• _INFORMATION SUPPLIED_:
┌──

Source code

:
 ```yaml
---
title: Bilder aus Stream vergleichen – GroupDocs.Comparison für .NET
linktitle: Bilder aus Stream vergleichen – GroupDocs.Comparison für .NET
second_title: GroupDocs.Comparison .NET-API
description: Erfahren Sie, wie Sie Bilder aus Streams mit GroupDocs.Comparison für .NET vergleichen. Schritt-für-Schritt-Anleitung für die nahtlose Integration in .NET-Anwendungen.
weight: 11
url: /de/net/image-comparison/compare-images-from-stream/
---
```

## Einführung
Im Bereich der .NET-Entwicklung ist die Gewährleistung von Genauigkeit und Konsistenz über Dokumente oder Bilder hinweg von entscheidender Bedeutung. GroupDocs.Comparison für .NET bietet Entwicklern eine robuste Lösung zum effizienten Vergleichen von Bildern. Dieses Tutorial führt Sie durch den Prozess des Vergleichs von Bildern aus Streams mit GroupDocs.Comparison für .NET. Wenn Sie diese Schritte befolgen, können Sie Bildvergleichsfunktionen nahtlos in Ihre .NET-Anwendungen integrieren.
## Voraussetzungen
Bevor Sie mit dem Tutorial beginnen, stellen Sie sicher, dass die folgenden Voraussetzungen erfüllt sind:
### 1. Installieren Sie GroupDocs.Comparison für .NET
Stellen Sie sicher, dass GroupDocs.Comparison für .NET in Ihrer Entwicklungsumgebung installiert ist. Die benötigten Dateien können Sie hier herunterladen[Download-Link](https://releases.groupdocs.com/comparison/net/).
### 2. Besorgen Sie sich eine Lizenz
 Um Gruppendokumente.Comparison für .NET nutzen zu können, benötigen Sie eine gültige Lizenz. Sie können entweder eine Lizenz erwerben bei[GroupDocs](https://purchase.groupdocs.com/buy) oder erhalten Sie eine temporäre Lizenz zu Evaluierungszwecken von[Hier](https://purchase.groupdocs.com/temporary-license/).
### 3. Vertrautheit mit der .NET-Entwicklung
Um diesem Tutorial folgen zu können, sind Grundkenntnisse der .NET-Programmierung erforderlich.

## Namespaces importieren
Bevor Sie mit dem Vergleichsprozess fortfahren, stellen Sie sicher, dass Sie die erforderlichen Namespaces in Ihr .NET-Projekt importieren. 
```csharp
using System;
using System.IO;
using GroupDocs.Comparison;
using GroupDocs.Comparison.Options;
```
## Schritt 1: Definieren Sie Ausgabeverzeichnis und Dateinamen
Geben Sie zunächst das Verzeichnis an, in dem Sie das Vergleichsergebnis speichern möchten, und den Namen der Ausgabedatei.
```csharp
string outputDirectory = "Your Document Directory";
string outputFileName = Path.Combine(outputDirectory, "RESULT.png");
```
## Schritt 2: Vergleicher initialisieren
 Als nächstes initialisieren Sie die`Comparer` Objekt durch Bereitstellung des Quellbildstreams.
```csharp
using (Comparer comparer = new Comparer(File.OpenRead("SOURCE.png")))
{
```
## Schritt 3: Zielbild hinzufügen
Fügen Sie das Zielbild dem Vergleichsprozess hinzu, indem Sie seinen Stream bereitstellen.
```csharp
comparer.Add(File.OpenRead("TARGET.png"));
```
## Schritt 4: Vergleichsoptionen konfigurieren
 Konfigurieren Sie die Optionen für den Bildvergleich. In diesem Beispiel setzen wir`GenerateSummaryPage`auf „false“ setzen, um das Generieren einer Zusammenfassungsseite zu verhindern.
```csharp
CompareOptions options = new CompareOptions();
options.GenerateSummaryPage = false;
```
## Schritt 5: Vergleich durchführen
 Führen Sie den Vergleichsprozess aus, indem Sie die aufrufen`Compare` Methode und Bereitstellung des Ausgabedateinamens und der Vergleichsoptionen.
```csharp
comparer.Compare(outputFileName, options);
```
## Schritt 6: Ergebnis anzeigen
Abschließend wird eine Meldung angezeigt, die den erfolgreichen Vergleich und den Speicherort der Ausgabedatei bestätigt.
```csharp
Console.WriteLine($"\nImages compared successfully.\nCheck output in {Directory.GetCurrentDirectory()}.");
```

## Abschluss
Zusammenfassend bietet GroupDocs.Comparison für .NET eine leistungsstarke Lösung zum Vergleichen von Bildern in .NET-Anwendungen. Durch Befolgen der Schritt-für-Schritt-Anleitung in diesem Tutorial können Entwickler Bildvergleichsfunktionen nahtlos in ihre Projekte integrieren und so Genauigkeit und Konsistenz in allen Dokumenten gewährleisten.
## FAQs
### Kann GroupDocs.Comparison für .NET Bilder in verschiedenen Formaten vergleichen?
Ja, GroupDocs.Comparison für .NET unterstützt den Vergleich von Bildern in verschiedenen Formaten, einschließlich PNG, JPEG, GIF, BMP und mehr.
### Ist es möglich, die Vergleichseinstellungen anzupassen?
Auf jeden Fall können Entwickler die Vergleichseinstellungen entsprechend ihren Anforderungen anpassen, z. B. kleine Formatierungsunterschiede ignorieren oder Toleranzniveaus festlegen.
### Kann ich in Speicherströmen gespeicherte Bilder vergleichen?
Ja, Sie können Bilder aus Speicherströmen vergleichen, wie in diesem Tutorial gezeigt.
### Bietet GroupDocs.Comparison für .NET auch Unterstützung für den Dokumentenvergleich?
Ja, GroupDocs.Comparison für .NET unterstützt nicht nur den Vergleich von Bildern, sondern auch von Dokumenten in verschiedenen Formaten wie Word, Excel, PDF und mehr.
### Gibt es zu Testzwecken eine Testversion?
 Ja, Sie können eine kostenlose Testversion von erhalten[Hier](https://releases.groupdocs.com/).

└──

• _AIM OF THE TASK_: A single figure, the number of lines above with the word "Vergleichsoptionen", is the whole answer.

• _SOLUTION FOR THIS PROBLEM_: 2